Despite the provocative title, in this book the author lists a number of lessons and experiences that he has learnt throughout his life as an entrepreneur and business owner.

FIRE SOMEONE TODAY, by Bob Pritchett

If you have more than a handful of employees, then you probably have some who need to go.  Typically the categories into which they fall are:

  • Whiner.  The whiner is happy only when he is unhappy. He sucks the joy out of an organisation.

  • Slacker.  Stands at the coffee machine, surfs the Internet, etc.

  • Incompetent.  Well behaved and eager to please, but just doesn't do their job very well.

  • Troublemaker.  Stirs up discontent, creates an "us versus them" environment.

  • Misfit.  Has all the skills, but his hearts is not in it; he's just in the wrong place.

  • Redundant.  He's the number two in a job that one person can do well.  A wasted resource.

Why are we reluctant to fire people?

  • We want to be kind.

  • We are concerned for the employees.

  • We don't want to admit we made a mistake in hiring.

  • We have a large investment in training.

  • We don't know how we will fill the position.

These are all selfish excuses.

What happens when we don't fire?

  • We are sending the employees a message: "You're no good"; even when we don't say these words, our silence communicates them.  This saps the energy of the whole team.

  • We are sending the employees' co-workers a message: "You don't need to do a good job. We don't distinguish between good work and bad around here".

  • We are poisoning our own attitudes.  We develop a feeling of pride about our "mercy" whilst at the same time resentment grows for what we perceive are their responsibilities and our wasted time and resources.

How to go about firing someone?

Be prepared, and be firmly decided.  When you announce that you are firing someone, you are taking your professional relationship with that person over the edge of a cliff.  There is no way back to the top of the cliff, there is only pathetic grasping at branches on the way down.

Cover the following points succinctly:

  • You're fired.

  • Why you're fired

  • Things we need from you

  • Things you need from us

  • Good-bye

Hiring

Don't delegate the job of hiring to someone else.  Do not hire anyone you have not interviewed and approved personally.

Success in most roles in a company comes from attitude and sense.  You can teach systems and train for skills.  It is a lot harder to teach someone how to have a good attitude or common sense.

Don't hire "needs the job" when you can hire "wants the job".  Ask the candidate "Why did you apply for this job?" and listen carefully to the answer.

The QPS Triangle

Draw a triangle, and write at the three points:  Quality, Price, and Service.

Then draw an emphasis arrow.  It starts in the middle and points out in one direction.

The key is putting your emphasis mark far away from the marks of your competitors.  If your competitor is hanging a sign that reads "We'll beat any price", you should take a look at the quality and service corners.

You can also expand the triangle by staking a position that is beyond what anyone is doing in your market today (i.e. an even lower price, an even better quality).

You can always find 5%

Look to cut 5% from your expenses.  It probably isn't hard to find.  Your accounting software should allow you to output all your expenses in descending order - look first at the highest expenses.

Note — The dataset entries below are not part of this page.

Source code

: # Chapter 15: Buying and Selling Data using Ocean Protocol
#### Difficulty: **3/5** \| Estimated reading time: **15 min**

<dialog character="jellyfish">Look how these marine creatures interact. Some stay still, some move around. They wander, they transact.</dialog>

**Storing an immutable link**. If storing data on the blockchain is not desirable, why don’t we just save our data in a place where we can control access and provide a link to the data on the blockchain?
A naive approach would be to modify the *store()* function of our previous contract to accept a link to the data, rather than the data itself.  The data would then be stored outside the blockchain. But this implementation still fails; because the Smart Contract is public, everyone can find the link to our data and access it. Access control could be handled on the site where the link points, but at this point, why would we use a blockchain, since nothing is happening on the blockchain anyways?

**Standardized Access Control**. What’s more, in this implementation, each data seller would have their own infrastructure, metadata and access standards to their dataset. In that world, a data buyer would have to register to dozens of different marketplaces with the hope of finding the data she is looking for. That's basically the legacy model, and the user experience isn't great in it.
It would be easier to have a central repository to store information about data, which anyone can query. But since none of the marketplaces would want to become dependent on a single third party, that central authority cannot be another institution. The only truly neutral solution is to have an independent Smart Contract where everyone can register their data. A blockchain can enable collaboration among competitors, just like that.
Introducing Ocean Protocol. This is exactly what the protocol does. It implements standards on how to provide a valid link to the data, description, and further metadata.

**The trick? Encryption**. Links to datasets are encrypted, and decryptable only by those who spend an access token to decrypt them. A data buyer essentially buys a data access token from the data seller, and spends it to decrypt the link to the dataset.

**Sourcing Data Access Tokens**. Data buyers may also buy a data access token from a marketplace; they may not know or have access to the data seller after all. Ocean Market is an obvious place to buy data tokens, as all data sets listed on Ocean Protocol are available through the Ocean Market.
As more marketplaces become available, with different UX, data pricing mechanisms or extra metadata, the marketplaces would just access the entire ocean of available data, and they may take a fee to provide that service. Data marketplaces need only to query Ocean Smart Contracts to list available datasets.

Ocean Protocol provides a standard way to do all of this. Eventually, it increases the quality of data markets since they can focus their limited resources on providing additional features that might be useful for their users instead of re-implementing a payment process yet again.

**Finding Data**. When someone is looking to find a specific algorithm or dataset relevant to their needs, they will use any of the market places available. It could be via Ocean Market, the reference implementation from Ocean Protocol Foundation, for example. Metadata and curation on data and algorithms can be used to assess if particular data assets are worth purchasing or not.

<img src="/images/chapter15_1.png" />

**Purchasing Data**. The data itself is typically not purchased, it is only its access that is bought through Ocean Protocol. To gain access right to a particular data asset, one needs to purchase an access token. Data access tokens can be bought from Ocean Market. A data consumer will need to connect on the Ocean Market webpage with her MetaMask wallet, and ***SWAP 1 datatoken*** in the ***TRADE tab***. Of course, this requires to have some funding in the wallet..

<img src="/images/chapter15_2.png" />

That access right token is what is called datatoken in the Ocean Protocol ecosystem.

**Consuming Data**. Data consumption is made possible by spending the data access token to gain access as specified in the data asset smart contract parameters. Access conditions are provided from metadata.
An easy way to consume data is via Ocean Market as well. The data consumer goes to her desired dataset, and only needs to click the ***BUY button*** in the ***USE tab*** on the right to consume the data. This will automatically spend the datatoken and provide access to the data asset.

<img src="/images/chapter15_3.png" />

You'll find expenses that can be cut altogether without making any difference to your business.  Look at your payroll and ask the "what would happen" question about each name on the list.

Negotiate a 5% discount with your suppliers.  Ask politely.  Be informed beforehand - get a pricing quote from a competitor.

Cutting your expenses by 5% doesn't increase your sales, it directly increases your profit.  That's why it's so important.

Profit is why you are in business

Pay primary attention to profit, not secondary numbers (gross revenue, employee headcount, number of customers, etc.)

There are many ways to be unprofitable:

  • Falling in love with your customers - e.g. spending huge amounts of time doing lots of little things individual customers requested even if they were only of interest to that one customer.

  • Not distinguishing good customers from bad customers - i.e. the profitable ones from the unprofitable ones.

  • Creating work to keep the staff busy.

  • Taking projects at a loss to keep a competitor from getting them.

  • Failing to correctly account for costs when bidding for a project.

  • Losing a little on every sale and trying to make it up in volume.

Everything you do should be profitable.

Stand firm for profit - if a customer bargains you down, stand firm.

If you are not growing, you are shrinking

It is easy to believe that a business isn't shrinking because it is maintaining its top line revenue, but the shrinkage that kills many businesses is not the top line; it is on the bottom line - expenses creep up from below and prices fall from above.

Note: Don't price your products at $99.95 or $149.95 because it makes it difficult to increase prices to match inflation.

Growth is the answer.  Grow gross revenue, employee headcount, product line, office space, customer base, locations, and leadership vision.

Remember that money is not a growth aid.  Money is an accelerant - money helps a business move faster.  It is like gasoline: in the right circumstances more gasoline means more power and more speed, in the wrong circumstances gasoline means more fire.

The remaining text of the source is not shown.